Сарыбала сел на коня, тронул поводья. Перевалив возвышенность, он долго думал о смуглом старике на потемневшем холме и о его овцах, еле передвигавших ноги от истощения. В море снега, на клочке земли он оберегает столько жизней. Как назвать его — упрямым, безумным, самоотверженным?

На заводском дворе таял снег. С крыш свисали длинные сосульки, на улицах — лужи. Слежавшиеся сугробы опали, стали ноздреватыми. По улице куда-то спешили люди, слышались возбужденные голоса:

— Царя свергли с престола!

— Николая больше нет!

В домах никого не осталось, все высыпали на улицу, на заводскую площадь. Сарыбала подстегнул коня, и, когда прискакал на площадь, здесь уже было полным-полно народу. Русский с раздвоенной бородой, в белой рубахе горячо говорил:

— Наш великий царь Николай ушел в отставку, уступил власть своему родному брату Михаилу. Царь сменился, но престол его величества остался прежним. Народ!.. Соблюдайте порядок и тишину!..

Большинство собравшихся казахи-рабочие, а выступают русские. В одном месте переводит Орынбек, в другом — Баймагамбет.

— Создано Временное правительство… Будем защищать честь родины… Будем воевать до победного конца!..

К толпе подошли Степан и Нурмак и, работая локтями, пробрались вперед. Не дослушав оратора, Степан громко заговорил:

— Царству Романовых, правивших триста лет, пришел конец. С российским самодержавием покончено навсегда! Туман рабства рассеивается, светит утренняя заря! Долой войну! Вся власть Советам, рабочим, крестьянским и солдатским депутатам!..

Поднялся гомон, ничего нельзя понять.
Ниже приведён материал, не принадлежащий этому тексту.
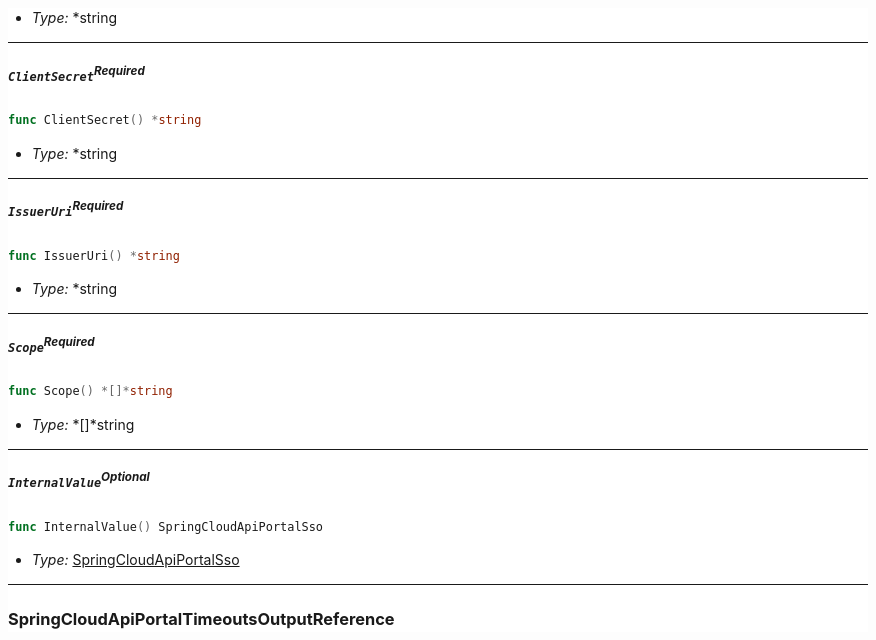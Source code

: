 - *Type:* *string

---

##### `ClientSecret`<sup>Required</sup> <a name="ClientSecret" id="@cdktf/provider-azurerm.springCloudApiPortal.SpringCloudApiPortalSsoOutputReference.property.clientSecret"></a>

```go
func ClientSecret() *string
```

- *Type:* *string

---

##### `IssuerUri`<sup>Required</sup> <a name="IssuerUri" id="@cdktf/provider-azurerm.springCloudApiPortal.SpringCloudApiPortalSsoOutputReference.property.issuerUri"></a>

```go
func IssuerUri() *string
```

- *Type:* *string

---

##### `Scope`<sup>Required</sup> <a name="Scope" id="@cdktf/provider-azurerm.springCloudApiPortal.SpringCloudApiPortalSsoOutputReference.property.scope"></a>

```go
func Scope() *[]*string
```

- *Type:* *[]*string

---

##### `InternalValue`<sup>Optional</sup> <a name="InternalValue" id="@cdktf/provider-azurerm.springCloudApiPortal.SpringCloudApiPortalSsoOutputReference.property.internalValue"></a>

```go
func InternalValue() SpringCloudApiPortalSso
```

- *Type:* <a href="#@cdktf/provider-azurerm.springCloudApiPortal.SpringCloudApiPortalSso">SpringCloudApiPortalSso</a>

---


### SpringCloudApiPortalTimeoutsOutputReference <a name="SpringCloudApiPortalTimeoutsOutputReference" id="@cdktf/provider-azurerm.springCloudApiPortal.SpringCloudApiPortalTimeoutsOutputReference"></a>
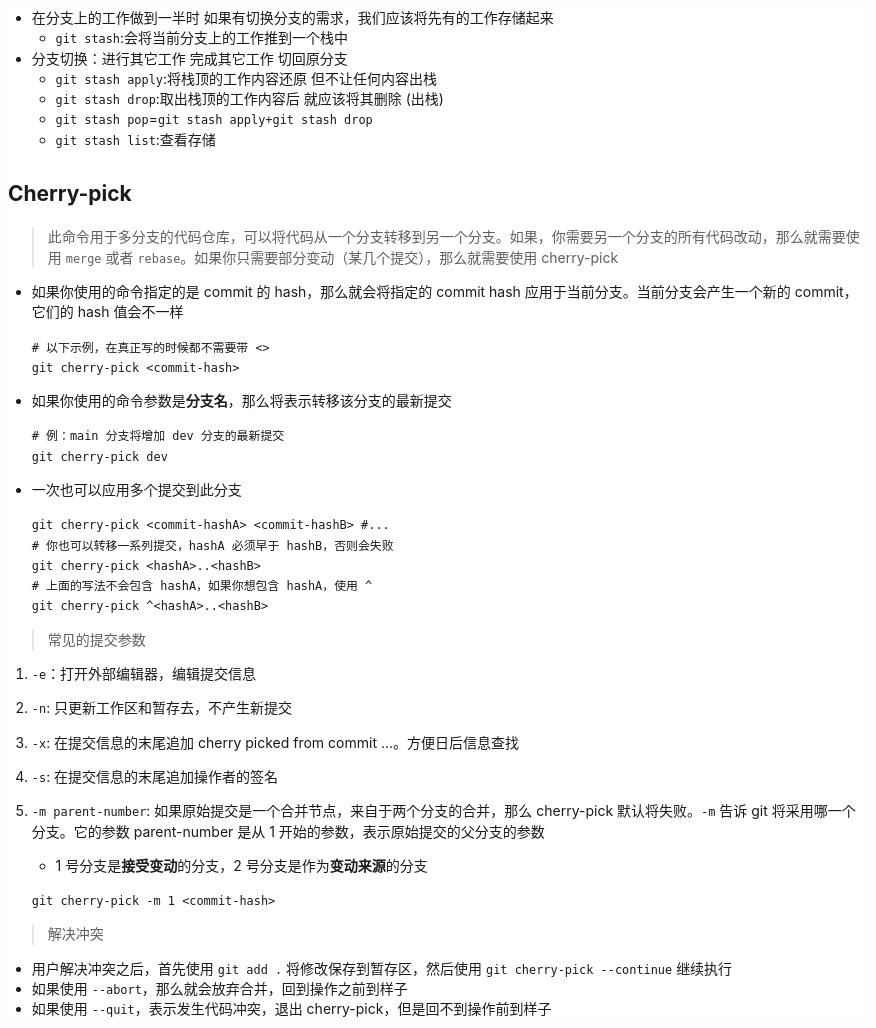 - 在分支上的工作做到一半时 如果有切换分支的需求，我们应该将先有的工作存储起来
  - `git stash`:会将当前分支上的工作推到一个栈中
- 分支切换：进行其它工作 完成其它工作 切回原分支
  - `git stash apply`:将栈顶的工作内容还原 但不让任何内容出栈
  - `git stash drop`:取出栈顶的工作内容后 就应该将其删除 (出栈)
  - `git stash pop`=`git stash apply+git stash drop`
  - `git stash list`:查看存储

## Cherry-pick

> 此命令用于多分支的代码仓库，可以将代码从一个分支转移到另一个分支。如果，你需要另一个分支的所有代码改动，那么就需要使用
> `merge` 或者 `rebase`。如果你只需要部分变动（某几个提交），那么就需要使用
> cherry-pick

- 如果你使用的命令指定的是 commit 的 hash，那么就会将指定的 commit hash 应用于当前分支。当前分支会产生一个新的 commit，它们的 hash 值会不一样

  ```shell
  # 以下示例，在真正写的时候都不需要带 <>
  git cherry-pick <commit-hash>
  ```

- 如果你使用的命令参数是**分支名**，那么将表示转移该分支的最新提交

  ```shell
  # 例：main 分支将增加 dev 分支的最新提交
  git cherry-pick dev
  ```

- 一次也可以应用多个提交到此分支

  ```shell
  git cherry-pick <commit-hashA> <commit-hashB> #...
  # 你也可以转移一系列提交，hashA 必须早于 hashB，否则会失败
  git cherry-pick <hashA>..<hashB>
  # 上面的写法不会包含 hashA，如果你想包含 hashA，使用 ^
  git cherry-pick ^<hashA>..<hashB>
  ```

> 常见的提交参数

1. `-e`：打开外部编辑器，编辑提交信息
2. `-n`: 只更新工作区和暂存去，不产生新提交
3. `-x`: 在提交信息的末尾追加 cherry picked from commit
   ...。方便日后信息查找
4. `-s`: 在提交信息的末尾追加操作者的签名
5. `-m parent-number`: 如果原始提交是一个合并节点，来自于两个分支的合并，那么
   cherry-pick 默认将失败。`-m` 告诉 git 将采用哪一个分支。它的参数
   parent-number 是从 1 开始的参数，表示原始提交的父分支的参数
   - 1 号分支是**接受变动**的分支，2 号分支是作为**变动来源**的分支

   ```shell
   git cherry-pick -m 1 <commit-hash>
   ```

> 解决冲突

- 用户解决冲突之后，首先使用 `git add .` 将修改保存到暂存区，然后使用
  `git cherry-pick --continue` 继续执行
- 如果使用 `--abort`，那么就会放弃合并，回到操作之前到样子
- 如果使用 `--quit`，表示发生代码冲突，退出 cherry-pick，但是回不到操作前到样子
Людям, привыкшим к царю, правительство без царя кажется безрогой козой.

— Где вообще живут без царя? — проворчал пожилой казах.

— Будет царь или не будет, все равно кому-либо надо подчиняться.

— Кому?

— Слышал, Степан сказал — рабочим, крестьянам и солдатам.

— Ай, брось, когда они управляли? Не справятся.

Крестьянский начальник и пристав стояли в сторонке и не вмешивались в разговор. Формы они не сняли, все еще пыжатся, важничают, но никто уже не лебезит перед ними. Стоят, выжидают, к чему приведут разговоры. Покачиваясь, вышел на площадь Каракыз, здоровенный детина и скандалист, когда выпьет. Сейчас он не пьян, но и не скажешь, что трезв. Оглядевшись, он повернул к двум представителям власти.

— Кто вы такие, господа важные? — спросил Каракыз.

— Сам-то ты кто такой? — заносчиво крикнул пристав Заливский.

Каракыз бросил на него высокомерный взгляд и показал в сторону завода:

— Я мастер, который сделал вон те трубы, до самого неба. Я — слесарь Каракыз. Ты можешь меня не знать, а я тебя знаю. Я знаю, как ты закрывал в своем кабинете казахов и колотил их лопатой. Почему теперь не бьешь? Пришел послушать, как и тебя ругают вместе с царем?..

— Не привязывайся. Выпил — иди домой!

— Был бы я пьяный, я бы вырвал у тебя глотку. Жаль, чуть-чуть не допил. А ты, господин крестьянский начальник, кем теперь стал?! Призыв-то кончился, царя нету!

Начальник стоял молча, не зная, что сказать. Вмешался Орынбек:

— Бросьте, Кереке, бросьте, начальство останется на своих прежних местах… — Он взял слесаря под руку и хотел увести.

— Это ты, карлик, меня уговариваешь! — рассердился Каракыз, вырвал у Орынбека шашку и резко оттолкнул его.

Пристав и крестьянский начальник подались прочь от скандала. Каракыз и не думал гнаться за ними. Он положил шашку Орынбека под ступню, переломил ее на две части и бросил в разные стороны.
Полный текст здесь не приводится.